**Task requirements**.
Verbatim, and with nothing else, reproduce the data below from its first line through the line containing "- 🔎 **Interactive".

Stored data
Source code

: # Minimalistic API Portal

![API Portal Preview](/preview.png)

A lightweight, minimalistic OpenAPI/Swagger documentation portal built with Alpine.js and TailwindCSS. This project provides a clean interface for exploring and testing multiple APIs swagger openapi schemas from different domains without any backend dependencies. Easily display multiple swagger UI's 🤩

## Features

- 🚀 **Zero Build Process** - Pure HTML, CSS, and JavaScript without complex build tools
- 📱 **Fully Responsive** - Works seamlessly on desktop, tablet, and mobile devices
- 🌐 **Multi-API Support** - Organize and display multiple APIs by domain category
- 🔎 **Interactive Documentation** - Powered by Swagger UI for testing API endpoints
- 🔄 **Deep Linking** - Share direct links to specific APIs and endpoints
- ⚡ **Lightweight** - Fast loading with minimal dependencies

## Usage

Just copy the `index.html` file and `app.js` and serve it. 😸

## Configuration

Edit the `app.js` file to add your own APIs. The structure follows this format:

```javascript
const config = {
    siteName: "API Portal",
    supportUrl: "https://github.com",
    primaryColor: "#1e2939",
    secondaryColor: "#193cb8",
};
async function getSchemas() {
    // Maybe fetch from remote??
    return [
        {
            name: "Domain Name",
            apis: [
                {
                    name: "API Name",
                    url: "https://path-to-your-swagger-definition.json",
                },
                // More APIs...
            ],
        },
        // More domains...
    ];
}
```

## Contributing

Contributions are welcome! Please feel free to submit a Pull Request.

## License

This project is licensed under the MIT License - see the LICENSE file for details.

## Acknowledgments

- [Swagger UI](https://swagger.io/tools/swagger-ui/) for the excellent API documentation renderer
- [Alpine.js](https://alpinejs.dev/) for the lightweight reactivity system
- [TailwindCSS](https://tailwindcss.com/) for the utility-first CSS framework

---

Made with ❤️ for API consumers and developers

**Response**.
Source code

: # Minimalistic API Portal

![API Portal Preview](/preview.png)

A lightweight, minimalistic OpenAPI/Swagger documentation portal built with Alpine.js and TailwindCSS. This project provides a clean interface for exploring and testing multiple APIs swagger openapi schemas from different domains without any backend dependencies. Easily display multiple swagger UI's 🤩

## Features

- 🚀 **Zero Build Process** - Pure HTML, CSS, and JavaScript without complex build tools
- 📱 **Fully Responsive** - Works seamlessly on desktop, tablet, and mobile devices
- 🌐 **Multi-API Support** - Organize and display multiple APIs by domain category
- 🔎 **Interactive Documentation** - Powered by Swagger UI for testing API endpoints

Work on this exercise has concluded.